Segment Open

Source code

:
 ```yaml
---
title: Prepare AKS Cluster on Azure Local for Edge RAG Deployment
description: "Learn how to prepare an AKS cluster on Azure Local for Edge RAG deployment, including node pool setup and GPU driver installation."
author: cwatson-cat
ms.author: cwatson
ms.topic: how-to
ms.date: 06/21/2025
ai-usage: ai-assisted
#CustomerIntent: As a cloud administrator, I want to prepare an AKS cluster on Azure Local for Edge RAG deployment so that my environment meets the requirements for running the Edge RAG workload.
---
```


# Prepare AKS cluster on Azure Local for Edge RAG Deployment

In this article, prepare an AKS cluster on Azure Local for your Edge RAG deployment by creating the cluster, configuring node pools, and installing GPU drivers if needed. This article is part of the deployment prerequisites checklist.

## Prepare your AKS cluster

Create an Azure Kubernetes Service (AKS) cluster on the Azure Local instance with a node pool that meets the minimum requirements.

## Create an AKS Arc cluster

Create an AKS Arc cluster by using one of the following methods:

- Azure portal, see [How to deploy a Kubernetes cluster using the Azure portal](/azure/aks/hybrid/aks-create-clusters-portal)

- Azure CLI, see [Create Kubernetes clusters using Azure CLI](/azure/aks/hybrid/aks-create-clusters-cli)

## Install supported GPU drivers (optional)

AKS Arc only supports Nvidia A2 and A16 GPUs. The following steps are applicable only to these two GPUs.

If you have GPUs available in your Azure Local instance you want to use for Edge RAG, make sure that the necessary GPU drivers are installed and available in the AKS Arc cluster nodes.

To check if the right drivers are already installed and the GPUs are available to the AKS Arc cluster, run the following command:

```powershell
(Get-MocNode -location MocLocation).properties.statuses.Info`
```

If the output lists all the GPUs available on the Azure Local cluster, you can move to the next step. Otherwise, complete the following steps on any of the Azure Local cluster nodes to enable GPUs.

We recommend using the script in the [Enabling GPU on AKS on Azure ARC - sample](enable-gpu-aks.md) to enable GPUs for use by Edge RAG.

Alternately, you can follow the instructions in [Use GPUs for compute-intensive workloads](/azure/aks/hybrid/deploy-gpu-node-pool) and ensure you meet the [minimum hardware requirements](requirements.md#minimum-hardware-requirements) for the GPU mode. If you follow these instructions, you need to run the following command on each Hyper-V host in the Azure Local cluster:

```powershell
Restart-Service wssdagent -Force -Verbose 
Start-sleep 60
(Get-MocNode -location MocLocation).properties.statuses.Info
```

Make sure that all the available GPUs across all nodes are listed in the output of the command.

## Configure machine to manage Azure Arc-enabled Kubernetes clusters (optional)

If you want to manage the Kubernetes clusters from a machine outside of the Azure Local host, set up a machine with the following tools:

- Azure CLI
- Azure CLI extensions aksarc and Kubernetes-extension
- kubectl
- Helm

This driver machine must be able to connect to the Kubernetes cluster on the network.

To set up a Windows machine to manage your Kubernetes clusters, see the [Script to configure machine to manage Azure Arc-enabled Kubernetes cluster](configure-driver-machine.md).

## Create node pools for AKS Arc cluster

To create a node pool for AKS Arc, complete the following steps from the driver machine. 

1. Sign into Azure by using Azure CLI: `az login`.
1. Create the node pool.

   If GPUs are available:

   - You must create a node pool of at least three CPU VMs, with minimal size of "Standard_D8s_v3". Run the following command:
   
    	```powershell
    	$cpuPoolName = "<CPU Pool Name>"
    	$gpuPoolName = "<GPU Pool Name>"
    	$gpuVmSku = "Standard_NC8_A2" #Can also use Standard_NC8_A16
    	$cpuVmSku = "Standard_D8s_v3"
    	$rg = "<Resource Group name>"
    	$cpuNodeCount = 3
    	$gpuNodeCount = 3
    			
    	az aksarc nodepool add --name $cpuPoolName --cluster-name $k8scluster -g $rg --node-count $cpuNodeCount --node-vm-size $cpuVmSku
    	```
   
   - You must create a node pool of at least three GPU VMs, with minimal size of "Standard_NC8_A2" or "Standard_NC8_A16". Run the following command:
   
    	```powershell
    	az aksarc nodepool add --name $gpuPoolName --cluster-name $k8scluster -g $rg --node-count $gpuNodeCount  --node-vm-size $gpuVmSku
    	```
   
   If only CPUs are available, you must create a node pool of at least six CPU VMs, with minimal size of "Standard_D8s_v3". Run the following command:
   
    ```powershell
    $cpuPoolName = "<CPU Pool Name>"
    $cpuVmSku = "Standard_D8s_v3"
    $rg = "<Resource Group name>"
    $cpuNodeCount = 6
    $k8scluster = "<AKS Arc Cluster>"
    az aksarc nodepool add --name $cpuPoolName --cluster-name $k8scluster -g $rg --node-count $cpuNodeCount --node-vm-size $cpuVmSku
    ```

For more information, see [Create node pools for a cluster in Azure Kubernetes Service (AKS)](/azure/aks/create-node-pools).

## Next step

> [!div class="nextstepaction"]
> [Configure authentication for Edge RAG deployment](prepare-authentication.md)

Segment Closed

- PROBLEM TO SOLVE -
Check the listing for the word "these". Show each line that has it.

- ANSWER BOX -
AKS Arc only supports Nvidia A2 and A16 GPUs. The following steps are applicable only to these two GPUs.
Alternately, you can follow the instructions in [Use GPUs for compute-intensive workloads](/azure/aks/hybrid/deploy-gpu-node-pool) and ensure you meet the [minimum hardware requirements](requirements.md#minimum-hardware-requirements) for the GPU mode. If you follow these instructions, you need to run the following command on each Hyper-V host in the Azure Local cluster:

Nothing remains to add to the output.